▶ **Data for analysis**:
......

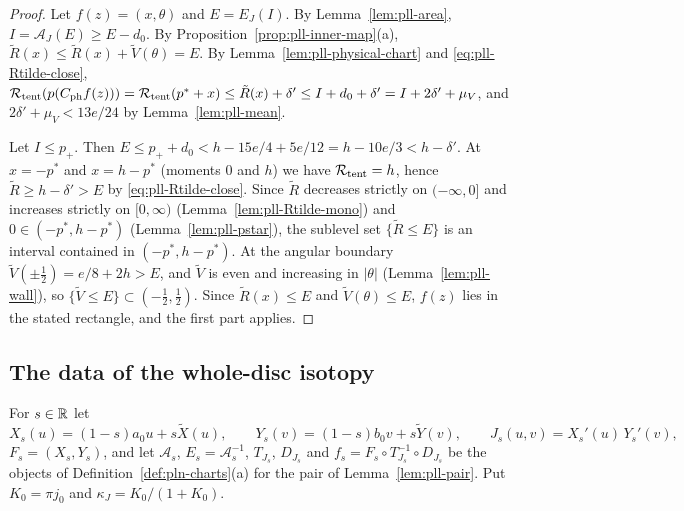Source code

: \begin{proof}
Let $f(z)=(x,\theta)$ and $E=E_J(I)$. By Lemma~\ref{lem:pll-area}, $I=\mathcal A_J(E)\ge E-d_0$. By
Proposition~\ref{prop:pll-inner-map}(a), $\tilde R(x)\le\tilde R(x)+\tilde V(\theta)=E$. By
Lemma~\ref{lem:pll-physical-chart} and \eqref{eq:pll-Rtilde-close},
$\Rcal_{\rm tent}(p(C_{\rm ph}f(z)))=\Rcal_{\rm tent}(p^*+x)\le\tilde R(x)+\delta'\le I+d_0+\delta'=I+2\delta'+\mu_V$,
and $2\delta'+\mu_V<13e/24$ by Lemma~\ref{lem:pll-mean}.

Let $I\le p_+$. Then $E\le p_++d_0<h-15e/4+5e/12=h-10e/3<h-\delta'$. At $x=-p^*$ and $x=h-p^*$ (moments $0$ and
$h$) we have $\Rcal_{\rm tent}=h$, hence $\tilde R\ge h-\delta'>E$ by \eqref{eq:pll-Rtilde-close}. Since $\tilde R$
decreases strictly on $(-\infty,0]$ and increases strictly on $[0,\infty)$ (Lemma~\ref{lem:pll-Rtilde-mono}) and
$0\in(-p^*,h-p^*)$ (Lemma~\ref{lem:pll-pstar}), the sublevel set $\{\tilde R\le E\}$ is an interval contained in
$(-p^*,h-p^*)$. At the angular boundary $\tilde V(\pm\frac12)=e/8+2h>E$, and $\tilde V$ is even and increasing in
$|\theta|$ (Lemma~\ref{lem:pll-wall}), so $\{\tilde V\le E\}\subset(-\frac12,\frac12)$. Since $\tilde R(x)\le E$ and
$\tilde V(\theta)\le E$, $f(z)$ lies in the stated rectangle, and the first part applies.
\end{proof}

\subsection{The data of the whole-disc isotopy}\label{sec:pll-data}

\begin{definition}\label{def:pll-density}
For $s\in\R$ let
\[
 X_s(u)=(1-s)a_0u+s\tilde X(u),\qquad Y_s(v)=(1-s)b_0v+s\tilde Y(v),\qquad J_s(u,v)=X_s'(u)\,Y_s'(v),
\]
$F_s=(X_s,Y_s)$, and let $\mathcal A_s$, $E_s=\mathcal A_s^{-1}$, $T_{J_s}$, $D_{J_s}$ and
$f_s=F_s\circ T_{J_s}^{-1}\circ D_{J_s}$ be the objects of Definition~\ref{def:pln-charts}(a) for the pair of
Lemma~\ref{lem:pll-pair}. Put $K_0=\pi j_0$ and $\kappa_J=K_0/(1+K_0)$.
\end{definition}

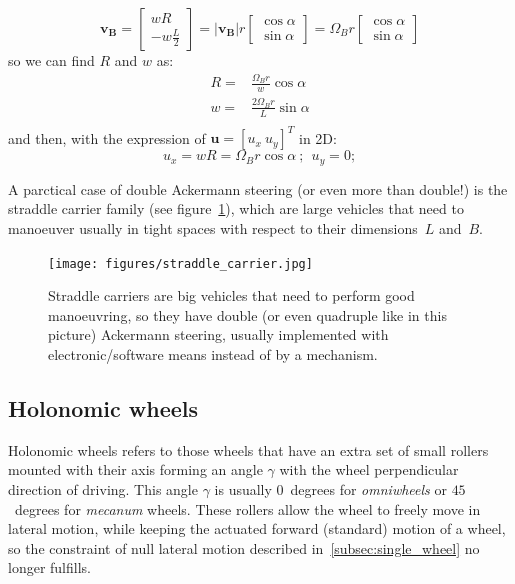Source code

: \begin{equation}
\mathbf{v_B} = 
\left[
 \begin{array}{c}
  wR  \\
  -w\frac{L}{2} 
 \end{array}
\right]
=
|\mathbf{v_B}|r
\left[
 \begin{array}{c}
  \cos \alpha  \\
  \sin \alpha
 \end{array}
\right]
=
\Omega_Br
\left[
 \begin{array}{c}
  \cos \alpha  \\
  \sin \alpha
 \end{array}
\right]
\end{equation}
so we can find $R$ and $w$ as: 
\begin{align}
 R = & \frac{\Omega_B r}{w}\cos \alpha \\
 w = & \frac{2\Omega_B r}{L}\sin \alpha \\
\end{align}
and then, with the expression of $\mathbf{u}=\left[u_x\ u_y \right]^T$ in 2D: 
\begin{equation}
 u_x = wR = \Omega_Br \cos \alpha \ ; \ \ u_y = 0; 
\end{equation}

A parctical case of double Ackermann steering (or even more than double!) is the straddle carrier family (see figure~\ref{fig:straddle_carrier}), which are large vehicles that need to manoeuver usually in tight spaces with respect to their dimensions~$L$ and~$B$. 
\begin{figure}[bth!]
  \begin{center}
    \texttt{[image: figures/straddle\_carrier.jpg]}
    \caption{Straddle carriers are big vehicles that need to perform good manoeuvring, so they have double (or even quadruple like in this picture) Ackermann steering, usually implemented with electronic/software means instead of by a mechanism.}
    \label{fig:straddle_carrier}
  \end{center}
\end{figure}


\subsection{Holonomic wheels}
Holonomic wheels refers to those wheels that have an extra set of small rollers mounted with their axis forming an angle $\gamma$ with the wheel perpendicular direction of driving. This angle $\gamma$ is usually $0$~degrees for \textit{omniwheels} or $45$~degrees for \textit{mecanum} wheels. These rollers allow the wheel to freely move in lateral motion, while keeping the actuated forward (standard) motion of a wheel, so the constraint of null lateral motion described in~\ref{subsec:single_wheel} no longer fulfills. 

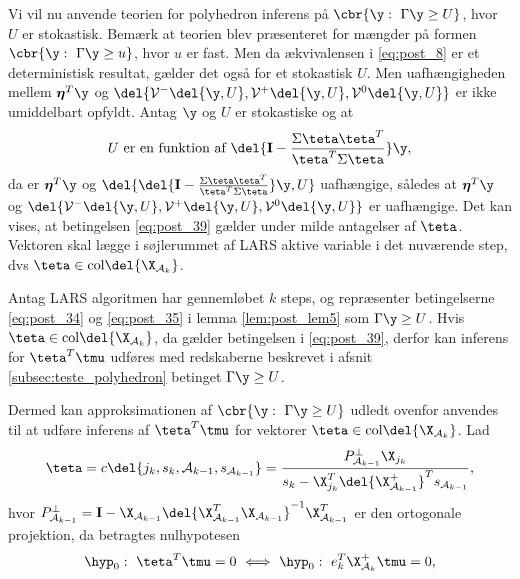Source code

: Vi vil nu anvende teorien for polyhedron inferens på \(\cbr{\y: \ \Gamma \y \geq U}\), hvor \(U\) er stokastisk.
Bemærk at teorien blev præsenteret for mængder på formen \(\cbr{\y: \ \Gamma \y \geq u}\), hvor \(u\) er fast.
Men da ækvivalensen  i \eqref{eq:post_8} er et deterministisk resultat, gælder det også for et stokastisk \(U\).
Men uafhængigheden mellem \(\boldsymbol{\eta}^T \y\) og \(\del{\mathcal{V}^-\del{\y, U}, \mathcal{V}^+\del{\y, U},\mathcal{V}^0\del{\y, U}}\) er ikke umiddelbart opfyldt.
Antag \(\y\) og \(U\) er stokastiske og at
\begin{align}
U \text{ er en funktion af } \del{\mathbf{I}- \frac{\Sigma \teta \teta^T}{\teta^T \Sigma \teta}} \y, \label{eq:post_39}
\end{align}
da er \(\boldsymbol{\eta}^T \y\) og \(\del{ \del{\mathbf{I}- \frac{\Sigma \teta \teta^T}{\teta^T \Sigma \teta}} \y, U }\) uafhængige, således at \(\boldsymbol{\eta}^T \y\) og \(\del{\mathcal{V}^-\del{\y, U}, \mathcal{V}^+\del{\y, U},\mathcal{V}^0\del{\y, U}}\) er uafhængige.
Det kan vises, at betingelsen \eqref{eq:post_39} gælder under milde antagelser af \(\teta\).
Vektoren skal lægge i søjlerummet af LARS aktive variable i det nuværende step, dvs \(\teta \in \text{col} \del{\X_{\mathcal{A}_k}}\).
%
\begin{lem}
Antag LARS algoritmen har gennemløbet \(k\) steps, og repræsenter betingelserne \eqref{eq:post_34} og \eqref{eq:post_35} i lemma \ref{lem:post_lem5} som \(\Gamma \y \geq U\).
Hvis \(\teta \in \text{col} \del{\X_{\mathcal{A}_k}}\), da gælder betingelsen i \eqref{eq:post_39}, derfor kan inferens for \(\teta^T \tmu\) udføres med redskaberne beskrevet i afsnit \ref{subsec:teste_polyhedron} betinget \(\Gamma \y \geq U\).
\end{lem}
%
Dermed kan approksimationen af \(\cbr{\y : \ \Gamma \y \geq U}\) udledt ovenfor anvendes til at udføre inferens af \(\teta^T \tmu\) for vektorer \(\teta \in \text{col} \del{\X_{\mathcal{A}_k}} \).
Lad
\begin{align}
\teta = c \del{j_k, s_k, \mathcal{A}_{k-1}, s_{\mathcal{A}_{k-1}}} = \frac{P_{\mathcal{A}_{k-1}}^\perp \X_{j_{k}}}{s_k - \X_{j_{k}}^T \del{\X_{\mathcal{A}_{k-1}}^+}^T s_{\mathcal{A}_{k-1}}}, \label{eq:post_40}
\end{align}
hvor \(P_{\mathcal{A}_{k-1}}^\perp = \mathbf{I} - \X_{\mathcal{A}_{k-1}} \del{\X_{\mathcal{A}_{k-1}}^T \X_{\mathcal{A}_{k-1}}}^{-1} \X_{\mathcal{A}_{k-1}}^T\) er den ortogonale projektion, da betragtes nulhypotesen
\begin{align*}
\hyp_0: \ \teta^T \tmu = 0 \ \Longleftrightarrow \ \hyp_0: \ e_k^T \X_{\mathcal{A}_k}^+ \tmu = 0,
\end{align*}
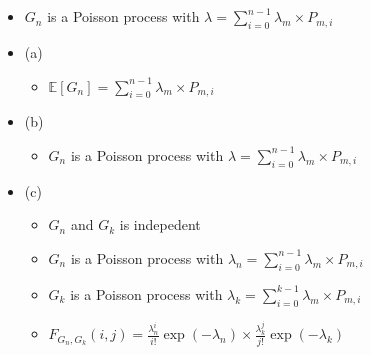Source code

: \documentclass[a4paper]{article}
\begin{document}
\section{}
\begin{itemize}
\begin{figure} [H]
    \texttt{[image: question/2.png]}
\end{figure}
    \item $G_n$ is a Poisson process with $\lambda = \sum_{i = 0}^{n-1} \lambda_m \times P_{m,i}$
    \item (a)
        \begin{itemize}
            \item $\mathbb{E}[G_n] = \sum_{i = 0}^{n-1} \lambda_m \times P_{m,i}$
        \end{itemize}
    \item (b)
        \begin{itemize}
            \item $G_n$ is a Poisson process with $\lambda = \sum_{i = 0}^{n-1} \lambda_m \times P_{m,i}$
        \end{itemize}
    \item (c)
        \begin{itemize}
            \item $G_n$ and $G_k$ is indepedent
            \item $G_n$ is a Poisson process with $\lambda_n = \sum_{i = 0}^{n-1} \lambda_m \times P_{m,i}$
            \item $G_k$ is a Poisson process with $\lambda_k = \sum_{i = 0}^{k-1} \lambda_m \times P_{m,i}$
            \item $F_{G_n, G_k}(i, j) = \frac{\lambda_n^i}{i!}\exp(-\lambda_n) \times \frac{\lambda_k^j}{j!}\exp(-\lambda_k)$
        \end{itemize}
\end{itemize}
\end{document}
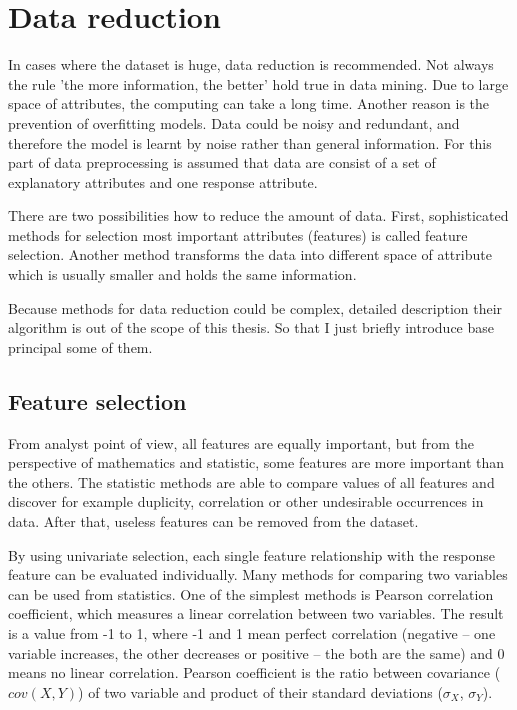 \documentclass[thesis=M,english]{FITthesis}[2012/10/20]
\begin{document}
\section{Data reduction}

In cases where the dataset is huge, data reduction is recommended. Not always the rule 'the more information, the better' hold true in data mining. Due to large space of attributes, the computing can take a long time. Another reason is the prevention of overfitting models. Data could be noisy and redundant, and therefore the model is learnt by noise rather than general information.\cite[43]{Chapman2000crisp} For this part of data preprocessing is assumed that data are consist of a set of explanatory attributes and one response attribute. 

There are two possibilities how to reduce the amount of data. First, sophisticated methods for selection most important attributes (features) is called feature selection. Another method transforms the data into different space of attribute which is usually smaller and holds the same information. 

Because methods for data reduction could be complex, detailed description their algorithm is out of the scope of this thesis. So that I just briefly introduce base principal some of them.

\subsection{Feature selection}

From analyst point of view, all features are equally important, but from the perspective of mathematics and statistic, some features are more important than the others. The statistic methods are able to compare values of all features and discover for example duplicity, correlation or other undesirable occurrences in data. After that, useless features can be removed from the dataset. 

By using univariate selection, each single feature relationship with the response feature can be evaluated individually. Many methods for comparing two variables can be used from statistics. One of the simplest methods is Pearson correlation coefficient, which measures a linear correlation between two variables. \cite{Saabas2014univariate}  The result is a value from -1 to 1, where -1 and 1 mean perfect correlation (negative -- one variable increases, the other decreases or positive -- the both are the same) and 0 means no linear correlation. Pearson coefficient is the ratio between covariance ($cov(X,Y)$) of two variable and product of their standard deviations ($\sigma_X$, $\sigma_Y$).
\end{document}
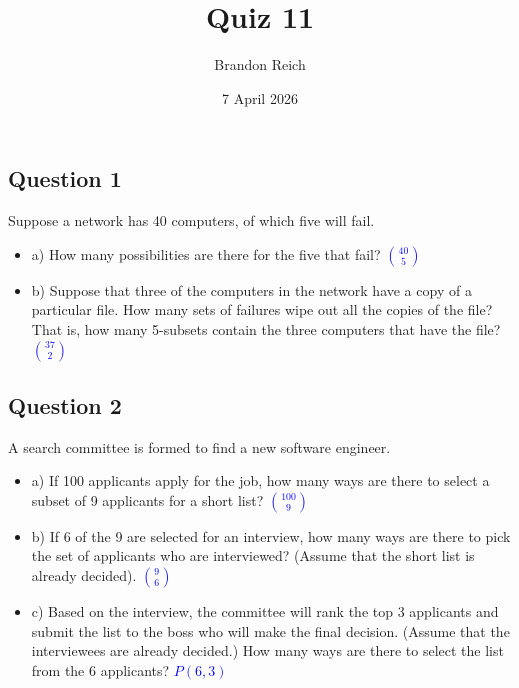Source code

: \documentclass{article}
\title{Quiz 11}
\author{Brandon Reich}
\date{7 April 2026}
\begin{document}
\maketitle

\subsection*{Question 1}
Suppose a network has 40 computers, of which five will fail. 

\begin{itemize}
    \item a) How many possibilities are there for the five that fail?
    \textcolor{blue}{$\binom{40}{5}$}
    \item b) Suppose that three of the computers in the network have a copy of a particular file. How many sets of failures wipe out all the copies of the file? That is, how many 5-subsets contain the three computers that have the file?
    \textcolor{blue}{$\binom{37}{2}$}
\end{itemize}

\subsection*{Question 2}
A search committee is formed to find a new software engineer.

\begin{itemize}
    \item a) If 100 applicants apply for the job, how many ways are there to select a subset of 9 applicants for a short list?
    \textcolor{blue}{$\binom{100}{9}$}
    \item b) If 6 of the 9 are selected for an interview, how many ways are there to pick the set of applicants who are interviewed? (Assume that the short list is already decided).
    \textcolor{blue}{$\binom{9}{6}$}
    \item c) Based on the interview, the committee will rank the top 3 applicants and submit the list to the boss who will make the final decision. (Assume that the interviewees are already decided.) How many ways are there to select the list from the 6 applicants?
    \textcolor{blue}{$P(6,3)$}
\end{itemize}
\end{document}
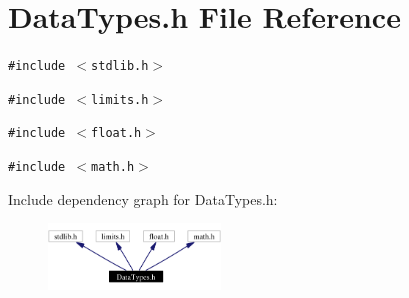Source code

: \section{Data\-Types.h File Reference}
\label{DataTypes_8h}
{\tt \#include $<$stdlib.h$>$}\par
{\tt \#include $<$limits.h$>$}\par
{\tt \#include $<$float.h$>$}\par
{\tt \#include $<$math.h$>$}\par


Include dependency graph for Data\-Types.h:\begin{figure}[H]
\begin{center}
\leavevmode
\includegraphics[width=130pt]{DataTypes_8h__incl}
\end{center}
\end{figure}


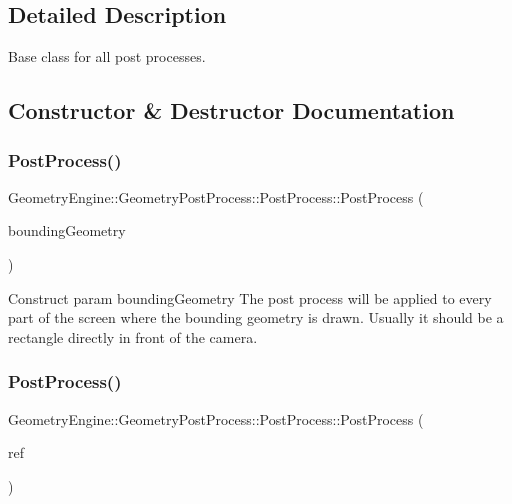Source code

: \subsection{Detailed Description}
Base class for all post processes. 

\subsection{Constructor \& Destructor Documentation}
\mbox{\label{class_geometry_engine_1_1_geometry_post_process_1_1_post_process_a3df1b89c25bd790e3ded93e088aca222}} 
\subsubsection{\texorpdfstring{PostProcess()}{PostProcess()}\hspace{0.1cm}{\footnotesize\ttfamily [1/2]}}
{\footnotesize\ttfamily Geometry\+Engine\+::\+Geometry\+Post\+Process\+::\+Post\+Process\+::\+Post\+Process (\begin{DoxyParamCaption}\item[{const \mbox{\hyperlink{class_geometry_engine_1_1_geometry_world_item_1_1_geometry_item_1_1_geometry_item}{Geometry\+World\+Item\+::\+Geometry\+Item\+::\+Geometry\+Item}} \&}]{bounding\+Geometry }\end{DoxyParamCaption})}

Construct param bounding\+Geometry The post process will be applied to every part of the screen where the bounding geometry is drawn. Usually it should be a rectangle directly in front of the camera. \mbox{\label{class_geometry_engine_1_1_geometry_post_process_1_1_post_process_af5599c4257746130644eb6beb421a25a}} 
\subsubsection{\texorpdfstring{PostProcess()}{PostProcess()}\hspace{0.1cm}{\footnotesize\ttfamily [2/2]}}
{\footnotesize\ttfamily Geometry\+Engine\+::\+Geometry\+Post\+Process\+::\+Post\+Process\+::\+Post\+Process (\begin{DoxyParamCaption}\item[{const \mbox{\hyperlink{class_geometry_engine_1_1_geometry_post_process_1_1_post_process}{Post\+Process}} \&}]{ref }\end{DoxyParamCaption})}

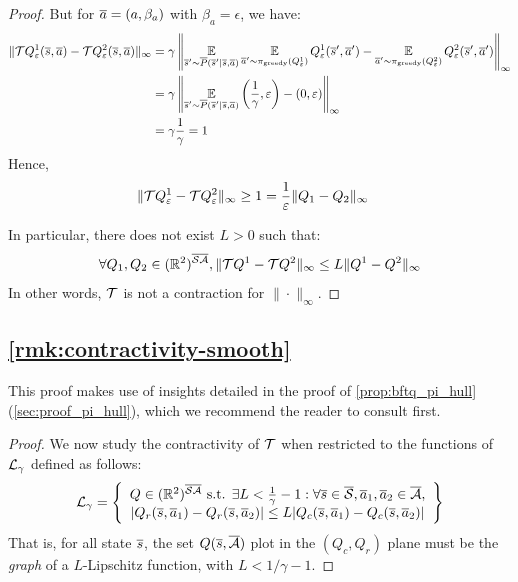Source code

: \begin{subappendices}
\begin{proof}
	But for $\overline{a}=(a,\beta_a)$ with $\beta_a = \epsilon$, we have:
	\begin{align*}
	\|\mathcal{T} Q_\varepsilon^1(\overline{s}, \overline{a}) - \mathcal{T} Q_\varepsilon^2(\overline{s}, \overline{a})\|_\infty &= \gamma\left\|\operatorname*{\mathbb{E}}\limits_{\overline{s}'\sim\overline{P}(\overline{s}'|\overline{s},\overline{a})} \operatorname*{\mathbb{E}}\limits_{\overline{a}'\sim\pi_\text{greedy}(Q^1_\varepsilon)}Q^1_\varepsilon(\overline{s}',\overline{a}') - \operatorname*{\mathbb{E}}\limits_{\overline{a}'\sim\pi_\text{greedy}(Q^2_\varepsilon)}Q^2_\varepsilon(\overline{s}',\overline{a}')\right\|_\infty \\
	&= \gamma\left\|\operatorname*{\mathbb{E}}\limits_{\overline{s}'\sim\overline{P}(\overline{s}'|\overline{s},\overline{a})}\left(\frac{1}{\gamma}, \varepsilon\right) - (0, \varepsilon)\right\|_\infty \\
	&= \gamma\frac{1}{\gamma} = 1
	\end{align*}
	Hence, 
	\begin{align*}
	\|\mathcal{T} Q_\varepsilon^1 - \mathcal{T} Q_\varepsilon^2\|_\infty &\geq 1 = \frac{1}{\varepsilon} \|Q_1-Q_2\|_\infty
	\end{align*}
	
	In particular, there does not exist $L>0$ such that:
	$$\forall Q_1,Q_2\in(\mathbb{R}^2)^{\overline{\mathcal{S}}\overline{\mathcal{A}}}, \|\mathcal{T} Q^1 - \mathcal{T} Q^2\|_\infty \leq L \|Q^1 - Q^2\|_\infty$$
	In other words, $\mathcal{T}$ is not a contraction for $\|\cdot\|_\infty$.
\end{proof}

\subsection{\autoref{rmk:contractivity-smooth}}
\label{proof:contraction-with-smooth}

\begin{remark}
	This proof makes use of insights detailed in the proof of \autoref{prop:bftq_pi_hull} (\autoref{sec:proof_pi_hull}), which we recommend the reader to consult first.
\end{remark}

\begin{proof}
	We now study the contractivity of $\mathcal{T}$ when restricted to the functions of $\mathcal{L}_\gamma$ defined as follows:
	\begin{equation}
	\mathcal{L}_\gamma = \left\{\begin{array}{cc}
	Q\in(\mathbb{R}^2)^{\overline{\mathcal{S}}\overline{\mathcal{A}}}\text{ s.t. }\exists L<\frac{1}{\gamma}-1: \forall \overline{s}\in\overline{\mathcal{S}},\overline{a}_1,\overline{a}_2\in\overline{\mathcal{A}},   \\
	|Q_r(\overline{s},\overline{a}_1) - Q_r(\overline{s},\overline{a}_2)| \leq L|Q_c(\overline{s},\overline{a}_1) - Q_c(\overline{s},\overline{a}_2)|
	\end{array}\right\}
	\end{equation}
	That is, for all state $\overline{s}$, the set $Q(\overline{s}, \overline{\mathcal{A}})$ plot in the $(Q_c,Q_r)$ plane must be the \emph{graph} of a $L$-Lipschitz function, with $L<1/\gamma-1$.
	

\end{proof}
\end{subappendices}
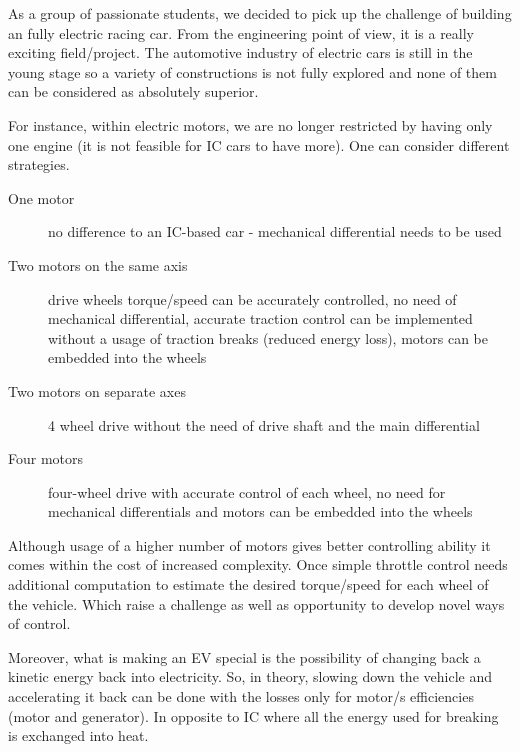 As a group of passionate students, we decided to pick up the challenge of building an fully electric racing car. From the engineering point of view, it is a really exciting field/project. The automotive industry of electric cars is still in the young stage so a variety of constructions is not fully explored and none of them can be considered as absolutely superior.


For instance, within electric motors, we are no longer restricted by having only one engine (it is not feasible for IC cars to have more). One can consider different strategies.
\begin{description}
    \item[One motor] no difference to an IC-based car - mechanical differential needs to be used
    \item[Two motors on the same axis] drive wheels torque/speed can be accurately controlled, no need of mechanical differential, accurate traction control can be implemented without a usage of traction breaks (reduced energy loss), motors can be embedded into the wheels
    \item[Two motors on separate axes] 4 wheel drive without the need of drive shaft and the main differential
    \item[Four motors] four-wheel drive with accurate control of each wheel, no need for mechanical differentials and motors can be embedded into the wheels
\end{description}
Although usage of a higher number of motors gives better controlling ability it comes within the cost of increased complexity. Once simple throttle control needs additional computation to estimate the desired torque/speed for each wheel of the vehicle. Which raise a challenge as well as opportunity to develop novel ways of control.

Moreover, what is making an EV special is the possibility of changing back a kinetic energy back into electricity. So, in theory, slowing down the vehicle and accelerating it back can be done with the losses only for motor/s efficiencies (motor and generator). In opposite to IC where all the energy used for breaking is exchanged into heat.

......

▶ **What the task asks**: In the data above, retype only the stretch from the line with "For $s\in\R$ let" through the line with "so we can find", word for word, and skip any pictures.

▶ **Output**:
For $s\in\R$ let
\[
 X_s(u)=(1-s)a_0u+s\tilde X(u),\qquad Y_s(v)=(1-s)b_0v+s\tilde Y(v),\qquad J_s(u,v)=X_s'(u)\,Y_s'(v),
\]
$F_s=(X_s,Y_s)$, and let $\mathcal A_s$, $E_s=\mathcal A_s^{-1}$, $T_{J_s}$, $D_{J_s}$ and
$f_s=F_s\circ T_{J_s}^{-1}\circ D_{J_s}$ be the objects of Definition~\ref{def:pln-charts}(a) for the pair of
Lemma~\ref{lem:pll-pair}. Put $K_0=\pi j_0$ and $\kappa_J=K_0/(1+K_0)$.
\end{definition}

Source code

: \begin{equation}
\mathbf{v_B} = 
\left[
 \begin{array}{c}
  wR  \\
  -w\frac{L}{2} 
 \end{array}
\right]
=
|\mathbf{v_B}|r
\left[
 \begin{array}{c}
  \cos \alpha  \\
  \sin \alpha
 \end{array}
\right]
=
\Omega_Br
\left[
 \begin{array}{c}
  \cos \alpha  \\
  \sin \alpha
 \end{array}
\right]
\end{equation}
so we can find $R$ and $w$ as: 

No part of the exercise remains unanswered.